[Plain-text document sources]
* * * *

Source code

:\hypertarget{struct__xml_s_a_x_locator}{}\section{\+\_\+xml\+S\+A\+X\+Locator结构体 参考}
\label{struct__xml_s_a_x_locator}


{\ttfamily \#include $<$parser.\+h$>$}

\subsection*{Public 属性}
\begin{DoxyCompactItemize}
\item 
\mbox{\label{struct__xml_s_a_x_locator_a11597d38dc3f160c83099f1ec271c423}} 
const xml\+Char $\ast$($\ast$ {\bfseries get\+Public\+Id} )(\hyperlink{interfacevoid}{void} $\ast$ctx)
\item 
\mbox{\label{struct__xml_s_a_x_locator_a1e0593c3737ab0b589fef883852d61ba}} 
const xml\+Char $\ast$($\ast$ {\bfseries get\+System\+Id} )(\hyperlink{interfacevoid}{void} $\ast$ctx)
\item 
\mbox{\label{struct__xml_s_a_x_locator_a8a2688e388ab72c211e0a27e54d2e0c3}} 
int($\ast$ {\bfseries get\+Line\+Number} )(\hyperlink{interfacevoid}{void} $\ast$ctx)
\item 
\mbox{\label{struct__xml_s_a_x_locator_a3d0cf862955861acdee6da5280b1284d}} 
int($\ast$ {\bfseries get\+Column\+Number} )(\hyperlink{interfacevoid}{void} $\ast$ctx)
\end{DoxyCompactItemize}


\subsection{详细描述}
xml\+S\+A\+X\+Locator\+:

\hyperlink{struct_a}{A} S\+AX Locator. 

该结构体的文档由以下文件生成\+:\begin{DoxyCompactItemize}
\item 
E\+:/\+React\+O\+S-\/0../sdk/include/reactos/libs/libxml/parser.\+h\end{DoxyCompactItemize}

* * * *

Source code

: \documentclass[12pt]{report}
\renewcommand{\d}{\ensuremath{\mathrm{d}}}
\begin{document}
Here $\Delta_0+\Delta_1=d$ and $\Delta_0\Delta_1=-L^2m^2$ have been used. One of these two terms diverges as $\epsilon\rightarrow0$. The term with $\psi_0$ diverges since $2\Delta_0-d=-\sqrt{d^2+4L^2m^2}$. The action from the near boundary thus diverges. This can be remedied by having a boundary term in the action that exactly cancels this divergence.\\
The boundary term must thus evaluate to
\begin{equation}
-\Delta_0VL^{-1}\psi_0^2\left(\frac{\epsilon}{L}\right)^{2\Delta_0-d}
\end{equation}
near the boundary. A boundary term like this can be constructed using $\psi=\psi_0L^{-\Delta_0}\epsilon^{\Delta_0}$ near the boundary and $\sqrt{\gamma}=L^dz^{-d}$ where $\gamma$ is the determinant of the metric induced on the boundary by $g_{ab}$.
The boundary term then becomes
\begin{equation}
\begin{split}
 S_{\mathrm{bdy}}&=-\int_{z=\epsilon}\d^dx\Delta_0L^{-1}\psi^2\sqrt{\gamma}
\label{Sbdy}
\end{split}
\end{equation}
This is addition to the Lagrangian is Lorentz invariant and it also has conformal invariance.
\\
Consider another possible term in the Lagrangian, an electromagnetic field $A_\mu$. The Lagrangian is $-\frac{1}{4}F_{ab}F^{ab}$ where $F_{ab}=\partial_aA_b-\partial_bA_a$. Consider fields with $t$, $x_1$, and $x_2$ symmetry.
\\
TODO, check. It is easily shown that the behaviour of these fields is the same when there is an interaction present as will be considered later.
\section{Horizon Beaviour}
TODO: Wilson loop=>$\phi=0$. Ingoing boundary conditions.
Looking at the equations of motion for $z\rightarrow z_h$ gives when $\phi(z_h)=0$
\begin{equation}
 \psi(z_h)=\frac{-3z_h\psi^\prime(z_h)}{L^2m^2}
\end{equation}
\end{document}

* * * *

#### Assigned task
Please copy each line of the records above that holds the word "Char".

#### Exercise output
const xml\+Char $\ast$($\ast$ {\bfseries get\+Public\+Id} )(\hyperlink{interfacevoid}{void} $\ast$ctx)
const xml\+Char $\ast$($\ast$ {\bfseries get\+System\+Id} )(\hyperlink{interfacevoid}{void} $\ast$ctx)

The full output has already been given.